HPCL-Mittal Energy Ltd (HMEL) fully restarted its refinery about two weeks ago, a top company official said, after an unplanned shutdown that lasted more than 100 days.
HMEL had shut its 180,000 barrels per day (bpd) Bathinda refinery in late-June, for what was expected to be for a four- to six-week period, after operating the plant at a reduced capacity following a fire.
"We did not do (expansions) as it was an unexpected shutdown and it just happened. We just fixed things and came back up," Martin Hawkins, HMEL's chief operating officer, said on the sidelines of the Downstream and Petrochemical conference in Singapore on Wednesday.
"There won't be any major (planned) shutdowns next year. There's no need for it."
When asked whether HMEL would look to export more following India's move to scrap diesel subsidies, Hawkins said the firm would prefer to maintain its domestic sales.
"I see us as only keeping our products in the domestic markets. I would not exclude exports because that's another market," he said, referring to overseas sales of diesel.
"But I think that for us, the closer we can sell our products to home, the better. Lowers the transportation costs. If we do have to export, then the export markets would have to have a high enough price to be competitive with our local markets plus the transportation (cost) to reach those markets."

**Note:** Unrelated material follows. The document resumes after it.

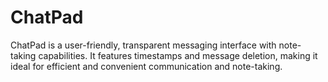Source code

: # ChatPad
 ChatPad is a user-friendly, transparent messaging interface with note-taking capabilities. It features timestamps and message deletion, making it ideal for efficient and convenient communication and note-taking.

He added that he does not expect consumers to hold off on hydrocarbon purchases for very long just because of the current bearish outlook for crude prices, which have plunged more than 25% since June amid a global supply glut.
"I am a fan of low crude prices. Lower crude prices in general are good for the world economy and I think they can be good for refiners too."
Hawkins said that HMEL has fully secured its term crude purchases for next year, which he estimated would account for about a third of the firm's total crude imports for the period.